Western blot analysis
Cells were pelleted, resuspend and vortexed in RIPA lysis buffer (50 mM Tris-HCl, pH 8, 150 mM NaCl, 1% NP40). Cell lysate was centrifuged for 20 minutes at 12,000 x rpm at 4°C and the supernatant was retained, following which the protein concentration of the lysate was determined. Cell lysate samples were denatured using SDS-PAGE sample buffer and separated using SDS-PAGE. Separated samples were transferred to nitrocellulose membrane (BioRad Laboratories, Inc.). Membrane was blocked with 3% BSA in 1X PBST buffer (1xPBS with 0.1% Tween-20). The membrane was ten incubated with primary antibodies followed by incubation with horseradish peroxidase-conjugated secondary antibodies. The protein signals were detected using an enhanced chemiluminescence reagent (Thermo Fisher Scientific, Inc.) and the proteins were visualized using the SuperSignalTM west pico PLUS Chemiluminescent Substrate (ThermoFisher Scientific, Inc.). The following antibodies were used: anti-actin (cat. no. 3700; Cell Signaling Technology, Inc.), anti-Ku80 (Cell Signaling Technology, Inc.), anti-RNF8 (cat. no. sc-271462; Santa Crus Biotechnology, Inc).
Laser microirradiation and Immunofluorescence staining
AN3CA Cis-R cells were seeded at 3x105 cells/ml on glass-bottomed culture dishes (MatTek Corporation), following which cells were stained with Hoechst33342 (10µg/ml) for 1 h. Cells were then exposed for 15 s to the 405 nm laser microbeam with a Micropoint Ablation System (Photonics Instruments, St. Charles, IL, USA), which is focused by a 60x oil immersion inverted microscope objective. Cells were then incubated at 37˚C in a humidified incubator with 5% CO2 for 4 h. After washing with PBS, cells were fixed with 4% paraformaldehyde for 10 min and permeabilized in 0.5% triton X-100 solution for 5 min at room temperature. Cells were blocked with 3% BSA in wash buffer (1xPBS with 0.02% Tween-20) for 30 min and incubated with primary antibody for 2 h. Subsequently, samples were washed with wash buffer and incubated with secondary antibody for 45 min. Nuclear DNA was stained with DAPI staining solution.

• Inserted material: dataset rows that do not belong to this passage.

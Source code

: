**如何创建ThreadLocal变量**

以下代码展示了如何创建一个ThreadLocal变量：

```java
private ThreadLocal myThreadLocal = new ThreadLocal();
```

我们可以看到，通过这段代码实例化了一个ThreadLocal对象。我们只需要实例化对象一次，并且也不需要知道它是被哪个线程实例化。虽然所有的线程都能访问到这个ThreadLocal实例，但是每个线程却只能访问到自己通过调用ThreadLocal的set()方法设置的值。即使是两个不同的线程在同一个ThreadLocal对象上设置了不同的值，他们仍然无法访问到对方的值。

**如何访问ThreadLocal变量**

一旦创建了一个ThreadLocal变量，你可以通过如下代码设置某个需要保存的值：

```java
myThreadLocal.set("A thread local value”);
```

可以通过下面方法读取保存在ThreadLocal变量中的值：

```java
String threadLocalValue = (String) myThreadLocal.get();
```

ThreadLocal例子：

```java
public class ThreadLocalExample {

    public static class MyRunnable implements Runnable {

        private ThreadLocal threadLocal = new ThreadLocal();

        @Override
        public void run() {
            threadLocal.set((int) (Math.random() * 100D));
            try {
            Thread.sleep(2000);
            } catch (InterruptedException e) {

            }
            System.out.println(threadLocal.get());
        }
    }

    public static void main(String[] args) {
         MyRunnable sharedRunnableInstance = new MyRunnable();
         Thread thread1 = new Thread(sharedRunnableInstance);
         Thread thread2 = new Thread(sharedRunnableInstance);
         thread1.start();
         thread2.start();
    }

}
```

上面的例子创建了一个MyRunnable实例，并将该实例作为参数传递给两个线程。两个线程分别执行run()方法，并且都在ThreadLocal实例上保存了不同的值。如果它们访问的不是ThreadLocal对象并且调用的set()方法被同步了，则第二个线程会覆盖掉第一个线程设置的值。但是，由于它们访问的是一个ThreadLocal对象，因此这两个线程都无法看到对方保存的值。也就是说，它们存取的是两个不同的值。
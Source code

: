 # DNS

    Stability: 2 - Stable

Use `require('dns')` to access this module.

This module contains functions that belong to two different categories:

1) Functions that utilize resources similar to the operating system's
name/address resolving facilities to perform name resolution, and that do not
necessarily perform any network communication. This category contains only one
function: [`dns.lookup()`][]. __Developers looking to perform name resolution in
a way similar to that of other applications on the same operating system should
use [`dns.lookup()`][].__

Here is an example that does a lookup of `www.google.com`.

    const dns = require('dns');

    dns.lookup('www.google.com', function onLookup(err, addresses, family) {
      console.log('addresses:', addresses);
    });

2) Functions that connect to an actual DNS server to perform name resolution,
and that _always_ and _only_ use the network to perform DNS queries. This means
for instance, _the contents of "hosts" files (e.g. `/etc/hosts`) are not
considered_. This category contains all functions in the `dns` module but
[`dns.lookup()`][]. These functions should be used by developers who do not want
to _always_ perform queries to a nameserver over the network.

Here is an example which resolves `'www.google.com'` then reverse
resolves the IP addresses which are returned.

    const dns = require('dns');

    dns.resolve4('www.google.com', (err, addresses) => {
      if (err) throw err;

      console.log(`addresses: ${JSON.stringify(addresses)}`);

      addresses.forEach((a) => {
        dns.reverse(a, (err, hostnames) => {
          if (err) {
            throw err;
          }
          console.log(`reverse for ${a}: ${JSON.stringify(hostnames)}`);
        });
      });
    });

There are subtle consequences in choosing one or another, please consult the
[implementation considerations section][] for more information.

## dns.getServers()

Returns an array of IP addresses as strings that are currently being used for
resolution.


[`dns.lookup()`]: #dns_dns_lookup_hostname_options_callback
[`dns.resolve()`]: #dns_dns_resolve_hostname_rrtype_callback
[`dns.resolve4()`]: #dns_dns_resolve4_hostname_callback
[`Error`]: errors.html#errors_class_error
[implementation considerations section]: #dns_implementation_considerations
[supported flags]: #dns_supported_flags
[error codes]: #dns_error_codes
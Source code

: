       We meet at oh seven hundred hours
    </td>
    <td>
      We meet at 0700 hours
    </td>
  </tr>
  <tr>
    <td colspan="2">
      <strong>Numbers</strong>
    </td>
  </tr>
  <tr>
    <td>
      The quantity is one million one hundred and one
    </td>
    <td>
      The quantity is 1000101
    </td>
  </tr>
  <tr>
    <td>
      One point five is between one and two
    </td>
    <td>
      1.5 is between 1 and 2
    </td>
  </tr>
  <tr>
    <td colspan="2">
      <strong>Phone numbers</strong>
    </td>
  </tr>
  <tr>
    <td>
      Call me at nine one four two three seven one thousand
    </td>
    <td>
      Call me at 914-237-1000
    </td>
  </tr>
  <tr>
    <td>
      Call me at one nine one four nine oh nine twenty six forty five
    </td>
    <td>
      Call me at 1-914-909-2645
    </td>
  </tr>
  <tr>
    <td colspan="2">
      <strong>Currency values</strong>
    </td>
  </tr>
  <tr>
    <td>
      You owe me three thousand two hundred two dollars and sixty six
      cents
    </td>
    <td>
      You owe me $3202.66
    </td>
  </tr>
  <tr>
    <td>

The coverslips were mounted, and signals were visualized by a fluorescence microscope (Nikon ECLIPSE E800).
All the animal experiments were authorized by the Laboratory Animal Care and Ethical Committee of the China-Japan Union Hospital of Jilin University, and were performed following the Guide for the Care and Use of Laboratory Animals (8th edition, 2011, National Academies Press (US)).
BALB/c nude mice (female, 4-week-old, 18 ± 2 g) were purchased from Charles river (Beijing, China). 5x106 AN3CA Cis-R or AN3CA Cis-R-KO cells were subcutaneously injected in the right flank to generate tumor xenograft model. Tumor size was assessed by measuring tumor diameters with Vernier calipers twice a week. Tumor volume is calculated according to the formula, volume=length x width2/2. Treatments were given when the tumors were approximately 100 mm3 in volume. Mice were treated with vehicle or cisplatin (8 mg/kg/3 day) intraperitoneally for 2 weeks. Tumor volume and body weight were measured every 3 days for 3 weeks.
GraphPad software (Prism; v7.0) was used to create and analyze all the graphs. A Student’s t-test was used for comparison of two groups. A one-way or two-way ANOVA analysis with a Bonferroni post-test was used to compare multiple groups. P<0.05 was indicated to indicate a statistically significant difference.